– Pierwszy raz braliśmy udział w takiej rywalizacji, ale skoro reprezentowaliśmy Nową Sól i Otyń, to nie mogliśmy zawieść – mówi Łukasz Szarama, właściciel serwisu Bosch i centrum naprawczego Auto-Komplex, które wygrało prestiżową olimpiadę mechaników.
Rywalizacja była jednym z punktów programu „Moto Offenisive”, wydarzenia zorganizowanego przez Jaworskie Stowarzyszenie Miłośników Motoryzacji oraz Dolnośląską Izbę Rzemieślniczą.

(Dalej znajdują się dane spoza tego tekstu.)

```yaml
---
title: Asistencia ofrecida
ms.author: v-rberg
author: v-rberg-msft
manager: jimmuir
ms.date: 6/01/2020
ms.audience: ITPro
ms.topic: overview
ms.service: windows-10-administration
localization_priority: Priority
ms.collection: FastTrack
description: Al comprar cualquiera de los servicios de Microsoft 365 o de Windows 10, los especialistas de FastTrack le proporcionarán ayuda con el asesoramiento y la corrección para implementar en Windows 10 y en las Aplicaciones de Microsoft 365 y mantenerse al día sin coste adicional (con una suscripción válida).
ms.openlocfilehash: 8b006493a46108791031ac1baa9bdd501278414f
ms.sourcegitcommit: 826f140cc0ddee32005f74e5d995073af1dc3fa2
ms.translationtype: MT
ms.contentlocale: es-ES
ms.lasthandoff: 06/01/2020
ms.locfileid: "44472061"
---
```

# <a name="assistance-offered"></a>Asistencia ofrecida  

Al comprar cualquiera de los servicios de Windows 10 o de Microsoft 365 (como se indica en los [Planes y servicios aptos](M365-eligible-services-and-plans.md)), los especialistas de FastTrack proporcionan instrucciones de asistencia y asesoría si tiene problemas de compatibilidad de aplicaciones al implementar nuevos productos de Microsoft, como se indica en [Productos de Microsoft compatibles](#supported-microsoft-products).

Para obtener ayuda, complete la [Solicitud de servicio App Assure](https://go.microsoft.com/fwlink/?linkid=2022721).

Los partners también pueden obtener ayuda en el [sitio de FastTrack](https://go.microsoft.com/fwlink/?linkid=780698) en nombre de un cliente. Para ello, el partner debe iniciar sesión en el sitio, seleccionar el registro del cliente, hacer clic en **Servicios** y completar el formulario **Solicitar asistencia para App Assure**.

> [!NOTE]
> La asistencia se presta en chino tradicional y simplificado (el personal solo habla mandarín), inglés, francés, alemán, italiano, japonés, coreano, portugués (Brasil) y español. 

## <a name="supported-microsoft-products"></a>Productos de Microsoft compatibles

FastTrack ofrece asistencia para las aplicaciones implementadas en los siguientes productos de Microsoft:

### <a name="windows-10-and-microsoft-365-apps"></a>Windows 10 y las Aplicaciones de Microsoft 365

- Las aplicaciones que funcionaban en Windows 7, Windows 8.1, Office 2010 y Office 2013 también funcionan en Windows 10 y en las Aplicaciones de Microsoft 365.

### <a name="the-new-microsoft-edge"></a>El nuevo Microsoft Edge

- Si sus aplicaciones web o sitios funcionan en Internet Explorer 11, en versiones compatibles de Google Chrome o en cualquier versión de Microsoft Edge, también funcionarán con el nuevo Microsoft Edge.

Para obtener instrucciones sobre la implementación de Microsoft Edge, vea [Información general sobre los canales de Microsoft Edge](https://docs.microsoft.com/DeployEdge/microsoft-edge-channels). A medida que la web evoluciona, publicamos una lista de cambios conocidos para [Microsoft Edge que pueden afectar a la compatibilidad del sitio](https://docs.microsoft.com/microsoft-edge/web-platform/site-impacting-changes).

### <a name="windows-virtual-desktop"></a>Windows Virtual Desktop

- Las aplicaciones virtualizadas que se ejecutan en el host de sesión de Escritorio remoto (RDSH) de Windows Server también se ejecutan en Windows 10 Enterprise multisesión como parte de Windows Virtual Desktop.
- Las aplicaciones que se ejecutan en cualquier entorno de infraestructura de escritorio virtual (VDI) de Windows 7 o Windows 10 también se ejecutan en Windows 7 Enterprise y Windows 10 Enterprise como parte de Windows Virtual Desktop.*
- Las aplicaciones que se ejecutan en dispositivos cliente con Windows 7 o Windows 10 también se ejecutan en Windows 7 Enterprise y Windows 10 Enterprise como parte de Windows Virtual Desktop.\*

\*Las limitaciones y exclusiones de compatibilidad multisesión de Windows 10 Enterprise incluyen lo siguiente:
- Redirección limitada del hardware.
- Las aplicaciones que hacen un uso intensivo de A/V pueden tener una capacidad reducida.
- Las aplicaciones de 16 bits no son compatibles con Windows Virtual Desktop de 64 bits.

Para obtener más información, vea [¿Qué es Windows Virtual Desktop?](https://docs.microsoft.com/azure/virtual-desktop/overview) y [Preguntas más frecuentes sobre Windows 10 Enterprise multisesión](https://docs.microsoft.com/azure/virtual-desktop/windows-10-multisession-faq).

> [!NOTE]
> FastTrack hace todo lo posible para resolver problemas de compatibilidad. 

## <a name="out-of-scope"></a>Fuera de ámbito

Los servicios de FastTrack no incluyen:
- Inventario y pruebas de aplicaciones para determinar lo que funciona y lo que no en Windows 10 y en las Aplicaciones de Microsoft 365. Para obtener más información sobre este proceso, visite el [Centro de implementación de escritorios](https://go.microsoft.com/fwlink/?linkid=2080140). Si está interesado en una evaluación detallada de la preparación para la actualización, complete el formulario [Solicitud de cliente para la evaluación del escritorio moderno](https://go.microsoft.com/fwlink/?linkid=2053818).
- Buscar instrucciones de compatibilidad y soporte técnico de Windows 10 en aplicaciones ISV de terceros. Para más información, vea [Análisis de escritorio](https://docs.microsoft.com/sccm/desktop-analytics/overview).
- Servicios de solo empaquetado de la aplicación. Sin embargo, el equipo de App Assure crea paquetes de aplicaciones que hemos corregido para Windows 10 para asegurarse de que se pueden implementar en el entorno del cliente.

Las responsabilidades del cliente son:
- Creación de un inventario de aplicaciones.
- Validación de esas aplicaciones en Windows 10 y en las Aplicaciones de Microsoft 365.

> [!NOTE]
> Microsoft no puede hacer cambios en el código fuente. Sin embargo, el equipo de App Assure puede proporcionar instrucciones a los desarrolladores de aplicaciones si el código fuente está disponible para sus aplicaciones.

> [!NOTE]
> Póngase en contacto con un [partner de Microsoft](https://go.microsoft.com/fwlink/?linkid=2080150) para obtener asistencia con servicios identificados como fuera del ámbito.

Kolejna już edycja mającej ogólnopolski charakter imprezy dla miłośników motoryzacji była jednocześnie okazją do świętowania 75-lecia dolnośląskiego rzemiosła. Stąd promocja zawodów rzemieślniczych, szkolnictwa dualnego poprzez targi edukacyjne, ale też olimpiada dla mechaników pojazdów samochodowych z kilkudziesięciu dolnośląskich cechów.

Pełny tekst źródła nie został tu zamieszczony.